▶ _Plain-text document sources_
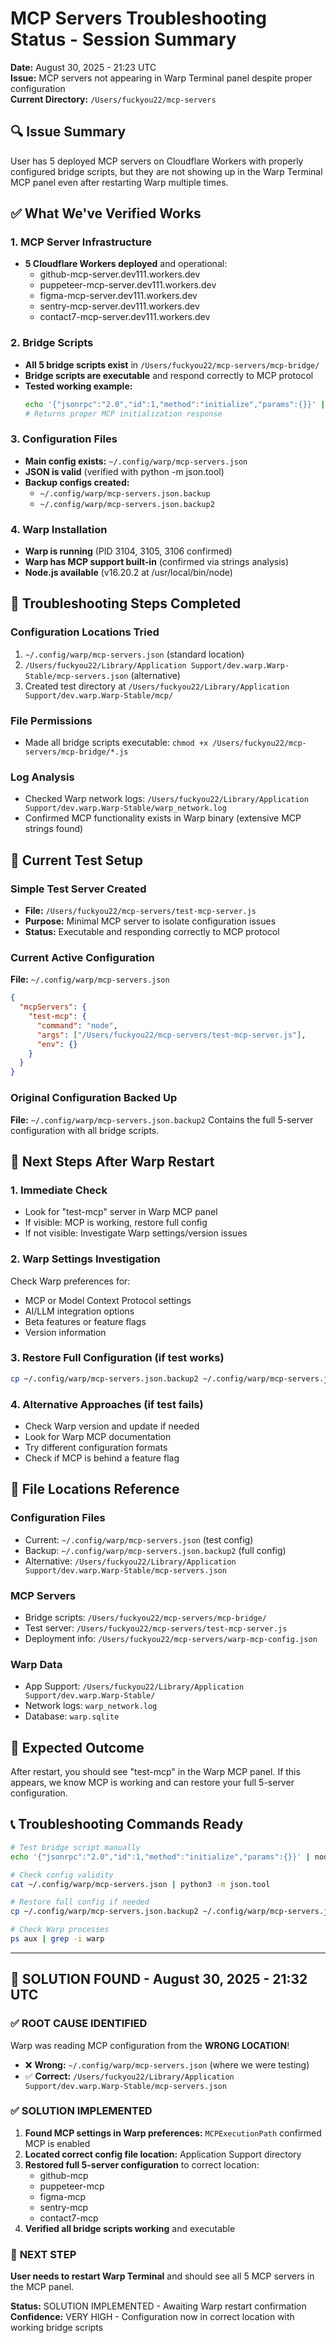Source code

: # MCP Servers Troubleshooting Status - Session Summary

**Date:** August 30, 2025 - 21:23 UTC  
**Issue:** MCP servers not appearing in Warp Terminal panel despite proper configuration  
**Current Directory:** `/Users/fuckyou22/mcp-servers`

## 🔍 Issue Summary
User has 5 deployed MCP servers on Cloudflare Workers with properly configured bridge scripts, but they are not showing up in the Warp Terminal MCP panel even after restarting Warp multiple times.

## ✅ What We've Verified Works

### 1. MCP Server Infrastructure
- **5 Cloudflare Workers deployed** and operational:
  - github-mcp-server.dev111.workers.dev
  - puppeteer-mcp-server.dev111.workers.dev  
  - figma-mcp-server.dev111.workers.dev
  - sentry-mcp-server.dev111.workers.dev
  - contact7-mcp-server.dev111.workers.dev

### 2. Bridge Scripts
- **All 5 bridge scripts exist** in `/Users/fuckyou22/mcp-servers/mcp-bridge/`
- **Bridge scripts are executable** and respond correctly to MCP protocol
- **Tested working example:**
  ```bash
  echo '{"jsonrpc":"2.0","id":1,"method":"initialize","params":{}}' | node /Users/fuckyou22/mcp-servers/mcp-bridge/puppeteer-bridge.js
  # Returns proper MCP initialization response
  ```

### 3. Configuration Files
- **Main config exists:** `~/.config/warp/mcp-servers.json` 
- **JSON is valid** (verified with python -m json.tool)
- **Backup configs created:**
  - `~/.config/warp/mcp-servers.json.backup`
  - `~/.config/warp/mcp-servers.json.backup2`

### 4. Warp Installation
- **Warp is running** (PID 3104, 3105, 3106 confirmed)
- **Warp has MCP support built-in** (confirmed via strings analysis)
- **Node.js available** (v16.20.2 at /usr/local/bin/node)

## 🔧 Troubleshooting Steps Completed

### Configuration Locations Tried
1. `~/.config/warp/mcp-servers.json` (standard location)
2. `/Users/fuckyou22/Library/Application Support/dev.warp.Warp-Stable/mcp-servers.json` (alternative)
3. Created test directory at `/Users/fuckyou22/Library/Application Support/dev.warp.Warp-Stable/mcp/`

### File Permissions
- Made all bridge scripts executable: `chmod +x /Users/fuckyou22/mcp-servers/mcp-bridge/*.js`

### Log Analysis
- Checked Warp network logs: `/Users/fuckyou22/Library/Application Support/dev.warp.Warp-Stable/warp_network.log`
- Confirmed MCP functionality exists in Warp binary (extensive MCP strings found)

## 🧪 Current Test Setup

### Simple Test Server Created
- **File:** `/Users/fuckyou22/mcp-servers/test-mcp-server.js`
- **Purpose:** Minimal MCP server to isolate configuration issues
- **Status:** Executable and responding correctly to MCP protocol

### Current Active Configuration
**File:** `~/.config/warp/mcp-servers.json`
```json
{
  "mcpServers": {
    "test-mcp": {
      "command": "node",
      "args": ["/Users/fuckyou22/mcp-servers/test-mcp-server.js"],
      "env": {}
    }
  }
}
```

### Original Configuration Backed Up
**File:** `~/.config/warp/mcp-servers.json.backup2`
Contains the full 5-server configuration with all bridge scripts.

## 🔄 Next Steps After Warp Restart

### 1. Immediate Check
- Look for "test-mcp" server in Warp MCP panel
- If visible: MCP is working, restore full config
- If not visible: Investigate Warp settings/version issues

### 2. Warp Settings Investigation
Check Warp preferences for:
- MCP or Model Context Protocol settings
- AI/LLM integration options
- Beta features or feature flags
- Version information

### 3. Restore Full Configuration (if test works)
```bash
cp ~/.config/warp/mcp-servers.json.backup2 ~/.config/warp/mcp-servers.json
```

### 4. Alternative Approaches (if test fails)
- Check Warp version and update if needed
- Look for Warp MCP documentation
- Try different configuration formats
- Check if MCP is behind a feature flag

## 📁 File Locations Reference

### Configuration Files
- Current: `~/.config/warp/mcp-servers.json` (test config)
- Backup: `~/.config/warp/mcp-servers.json.backup2` (full config)
- Alternative: `/Users/fuckyou22/Library/Application Support/dev.warp.Warp-Stable/mcp-servers.json`

### MCP Servers
- Bridge scripts: `/Users/fuckyou22/mcp-servers/mcp-bridge/`
- Test server: `/Users/fuckyou22/mcp-servers/test-mcp-server.js`
- Deployment info: `/Users/fuckyou22/mcp-servers/warp-mcp-config.json`

### Warp Data
- App Support: `/Users/fuckyou22/Library/Application Support/dev.warp.Warp-Stable/`
- Network logs: `warp_network.log`
- Database: `warp.sqlite`

## 🎯 Expected Outcome
After restart, you should see "test-mcp" in the Warp MCP panel. If this appears, we know MCP is working and can restore your full 5-server configuration.

## 📞 Troubleshooting Commands Ready
```bash
# Test bridge script manually
echo '{"jsonrpc":"2.0","id":1,"method":"initialize","params":{}}' | node /Users/fuckyou22/mcp-servers/test-mcp-server.js

# Check config validity
cat ~/.config/warp/mcp-servers.json | python3 -m json.tool

# Restore full config if needed
cp ~/.config/warp/mcp-servers.json.backup2 ~/.config/warp/mcp-servers.json

# Check Warp processes
ps aux | grep -i warp
```

---

## 🎉 **SOLUTION FOUND - August 30, 2025 - 21:32 UTC**

### ✅ **ROOT CAUSE IDENTIFIED**
Warp was reading MCP configuration from the **WRONG LOCATION**!

- ❌ **Wrong:** `~/.config/warp/mcp-servers.json` (where we were testing)
- ✅ **Correct:** `/Users/fuckyou22/Library/Application Support/dev.warp.Warp-Stable/mcp-servers.json`

### ✅ **SOLUTION IMPLEMENTED**
1. **Found MCP settings in Warp preferences:** `MCPExecutionPath` confirmed MCP is enabled
2. **Located correct config file location:** Application Support directory
3. **Restored full 5-server configuration** to correct location:
   - github-mcp
   - puppeteer-mcp 
   - figma-mcp
   - sentry-mcp
   - contact7-mcp
4. **Verified all bridge scripts working** and executable

### 🔄 **NEXT STEP**
**User needs to restart Warp Terminal** and should see all 5 MCP servers in the MCP panel.

**Status:** SOLUTION IMPLEMENTED - Awaiting Warp restart confirmation  
**Confidence:** VERY HIGH - Configuration now in correct location with working bridge scripts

▶ _WHAT IS REQUIRED_
The answer must consist of every line above that contains the word "sentry".

▶ _EXERCISE SOLUTION_
  - sentry-mcp-server.dev111.workers.dev
   - sentry-mcp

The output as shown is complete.